[CentOS] OT: Script Help

Sun May 19 13:03:47 UTC 2013
Larry Martell <larry.martell at gmail.com>

On Sat, May 18, 2013 at 6:31 PM, James Pifer <jep at obrien-pifer.com> wrote:
> On 5/18/2013 3:23 PM, Larry Martell wrote:
>> On Sat, May 18, 2013 at 1:15 PM, James Pifer <jep at obrien-pifer.com> wrote:
>>> Sorry for the off topic, but don't a better resource. I'm not great at
>>> scripting, but need a quick script to modify a file.
>>>
>>> I have a long file that has lines like this:
>>>
>>> some text
>>> some text2
>>> CN=DATA.OU=XYZ.O=CO
>>> some text3
>>> some text4
>>>
>>> And this repeats, but XYZ changes. "DATA" is always called data. (it's
>>> being renamed basically)
>>>
>>> I need to change the middle line but leave the rest of the file as is
>>> like this:
>>>
>>> some text
>>> some text2
>>> CN=XYZ_DATA.OU=XYZ.O=CO
>>> some text3
>>> some text4
>>>
>>> Anyone know a quick way to do this? Any help is appreciated.
>> cat file | sed -e's/CN=DATA.OU=\(.*\)\.O=CO/CN=\1_DATA.OU=\1.O=CO/'
> Larry,
>
> Thanks for the answer. Still having trouble making it work. Been looking
> at sed for the last two hours. Let me give a specific example of a few
> lines I would want to change:
>
> Let's say my original lines are:
> CN=DATA.OU=XYZ.O=CO
> CN=DATA.OU=XYY.OU=MEM.O=CO
> CN=DATA.OU=XZZ.OU=OOP.O=CO
>
> I want them to look like:
> CN=XYZ_DATA.OU=XYZ.O=CO
> CN=XYY_DATA.OU=XYY.OU=MEM.O=CO
> CN=XZZ_DATA.OU=XZZ.OU=OOP.O=CO
>
> So I need to take the data after the FIRST OU and stick in front of DATA
> with an _ in between. The rest of the line then remains the same.
>
> Hope it makes sense. Appreciate the help!

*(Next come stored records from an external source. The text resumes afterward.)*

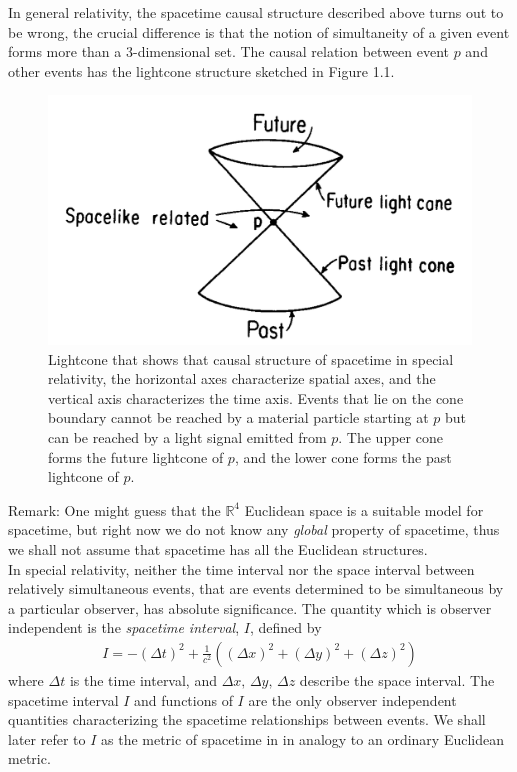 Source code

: \documentclass[11pt, onesided]{book}
\theoremstyle{break}
\theoremstyle{break}
\newcommand{\R}{\mathbb{R}}
\newcommand{\remark}{\color{blue}Remark: \color{black}}
\begin{document}
In general relativity, the spacetime causal structure described above turns out to be wrong, the crucial difference is that the notion of simultaneity of a given event forms more than a $3$-dimensional set. The causal relation between event $p$ and other events has the lightcone structure sketched in Figure 1.1.\\
\begin{figure}
\begin{center}
\includegraphics[scale=0.15]{lightcone.png}
\end{center}
\caption{Lightcone that shows that causal structure of spacetime in special relativity, the horizontal axes characterize spatial axes, and the vertical axis characterizes the time axis. Events that lie on the cone boundary cannot be reached by a material particle starting at $p$ but can be reached by a light signal emitted from $p$. The upper cone forms the future lightcone of $p$, and the lower cone forms the past lightcone of $p$.}
\end{figure}



\remark One might guess that the $\R^4$ Euclidean space is a suitable model for spacetime, but right now we do not know any \textit{global} property of spacetime, thus we shall not assume that spacetime has all the Euclidean structures.\\ 

In special relativity, neither the time interval nor the space interval between relatively simultaneous events, that are events determined to be simultaneous by a particular observer, has absolute significance. The quantity which is observer independent is the \textit{spacetime interval}, $I$, defined by
\begin{align}
I = -(\Delta t)^2 + \frac{1}{c^2}\left( (\Delta x)^2 +(\Delta y)^2 +(\Delta z)^2 \right)
\end{align}
where $\Delta t$ is the time interval, and $\Delta x,\, \Delta y,\, \Delta z$ describe the space interval. The spacetime interval $I$ and functions of $I$ are the only observer independent quantities characterizing the spacetime relationships between events. We shall later refer to $I$ as the metric of spacetime in in analogy to an ordinary Euclidean metric. \\
\end{document}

sed only does greedy matching, so you'll have to move to a more modern
tool. I'd do this in python. Something like this:

import re, sys

pattern  = re.compile('^(CN=)(DATA\.OU)(.*?)(\..*$)')

for path in sys.argv:
    with open(path, 'r') as fh:
        for line in fh:
            line = line.strip()
            match = pattern.match(line)
            if match:
                print
match.group(1)+match.group(3)+'_'+match.group(2)+match.group(3)+match.group(4)
            else:
                print line

When I run that with your input I get your desired output.